Authors: Xingjian Li, Qipeng Liu, Angelos Pelecanos, and Takashi Yamakawa

Published in: LIPIcs, Volume 287, 15th Innovations in Theoretical Computer Science Conference (ITCS 2024)


Abstract
It is a long-standing open question to construct a classical oracle relative to which BQP/qpoly ≠ BQP/poly or QMA ≠ QCMA. In this paper, we construct classically-accessible classical oracles relative to which BQP/qpoly ≠ BQP/poly and QMA ≠ QCMA. Here, classically-accessible classical oracles are oracles that can be accessed only classically even for quantum algorithms.
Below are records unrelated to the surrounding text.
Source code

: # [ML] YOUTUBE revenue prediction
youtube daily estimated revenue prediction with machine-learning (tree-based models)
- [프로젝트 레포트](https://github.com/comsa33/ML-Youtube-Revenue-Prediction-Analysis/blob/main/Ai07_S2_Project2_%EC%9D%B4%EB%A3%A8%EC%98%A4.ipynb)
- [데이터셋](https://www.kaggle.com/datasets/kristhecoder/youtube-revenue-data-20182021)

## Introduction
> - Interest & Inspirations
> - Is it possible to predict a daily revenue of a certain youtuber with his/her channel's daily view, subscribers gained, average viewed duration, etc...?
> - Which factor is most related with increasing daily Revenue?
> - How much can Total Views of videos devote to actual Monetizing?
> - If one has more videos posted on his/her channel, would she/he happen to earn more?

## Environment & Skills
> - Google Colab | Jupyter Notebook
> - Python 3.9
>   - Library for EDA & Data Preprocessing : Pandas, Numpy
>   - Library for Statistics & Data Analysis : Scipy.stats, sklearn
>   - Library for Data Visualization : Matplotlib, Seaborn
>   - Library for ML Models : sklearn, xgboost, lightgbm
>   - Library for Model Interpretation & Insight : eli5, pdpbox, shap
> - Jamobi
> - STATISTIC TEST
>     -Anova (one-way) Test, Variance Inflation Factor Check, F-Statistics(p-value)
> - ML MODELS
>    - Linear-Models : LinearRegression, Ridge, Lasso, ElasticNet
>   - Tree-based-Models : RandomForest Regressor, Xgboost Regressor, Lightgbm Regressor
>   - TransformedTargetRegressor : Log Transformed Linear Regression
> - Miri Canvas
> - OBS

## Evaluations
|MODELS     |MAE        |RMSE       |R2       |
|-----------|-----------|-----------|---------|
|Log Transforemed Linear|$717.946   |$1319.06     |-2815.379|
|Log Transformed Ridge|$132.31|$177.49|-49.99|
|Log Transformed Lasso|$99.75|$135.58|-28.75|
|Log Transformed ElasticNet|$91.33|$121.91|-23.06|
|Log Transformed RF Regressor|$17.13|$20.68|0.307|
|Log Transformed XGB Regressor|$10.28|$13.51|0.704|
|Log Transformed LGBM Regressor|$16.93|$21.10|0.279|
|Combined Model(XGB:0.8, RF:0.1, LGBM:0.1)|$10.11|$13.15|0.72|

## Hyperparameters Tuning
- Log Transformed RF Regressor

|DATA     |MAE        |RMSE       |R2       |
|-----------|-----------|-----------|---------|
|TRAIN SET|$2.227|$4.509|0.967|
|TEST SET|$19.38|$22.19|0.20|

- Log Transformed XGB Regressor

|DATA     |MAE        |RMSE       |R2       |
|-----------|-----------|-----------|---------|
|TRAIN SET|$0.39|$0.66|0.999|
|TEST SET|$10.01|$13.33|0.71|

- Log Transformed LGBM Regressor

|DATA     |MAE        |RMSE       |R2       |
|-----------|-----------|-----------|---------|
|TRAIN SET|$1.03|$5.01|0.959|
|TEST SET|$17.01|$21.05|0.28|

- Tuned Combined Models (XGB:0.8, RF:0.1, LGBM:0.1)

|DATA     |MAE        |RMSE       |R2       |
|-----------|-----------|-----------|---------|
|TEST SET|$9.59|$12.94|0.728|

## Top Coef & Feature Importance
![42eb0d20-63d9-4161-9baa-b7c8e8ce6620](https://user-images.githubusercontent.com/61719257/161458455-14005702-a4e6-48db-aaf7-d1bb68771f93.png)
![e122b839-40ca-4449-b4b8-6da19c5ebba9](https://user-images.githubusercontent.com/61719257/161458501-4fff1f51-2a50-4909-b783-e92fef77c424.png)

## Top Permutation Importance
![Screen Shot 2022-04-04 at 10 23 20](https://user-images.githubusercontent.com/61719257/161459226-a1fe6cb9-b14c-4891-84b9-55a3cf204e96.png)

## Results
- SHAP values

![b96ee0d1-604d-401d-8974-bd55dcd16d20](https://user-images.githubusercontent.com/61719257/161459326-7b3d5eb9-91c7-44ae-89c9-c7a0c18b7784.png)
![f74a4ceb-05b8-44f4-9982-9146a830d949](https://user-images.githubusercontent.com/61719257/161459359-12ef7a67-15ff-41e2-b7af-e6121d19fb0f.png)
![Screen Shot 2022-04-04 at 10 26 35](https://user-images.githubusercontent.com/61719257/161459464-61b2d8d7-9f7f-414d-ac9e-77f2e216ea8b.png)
Based on a similar technique, we also show an alternative proof for the separation of QMA and QCMA relative to a distributional quantumly-accessible classical oracle, which was recently shown by Natarajan and Nirkhe.

Cite as

Xingjian Li, Qipeng Liu, Angelos Pelecanos, and Takashi Yamakawa. Classical vs Quantum Advice and Proofs Under Classically-Accessible Oracle. In 15th Innovations in Theoretical Computer Science Conference (ITCS 2024). Leibniz International Proceedings in Informatics (LIPIcs), Volume 287, pp. 72:1-72:19, Schloss Dagstuhl – Leibniz-Zentrum für Informatik (2024)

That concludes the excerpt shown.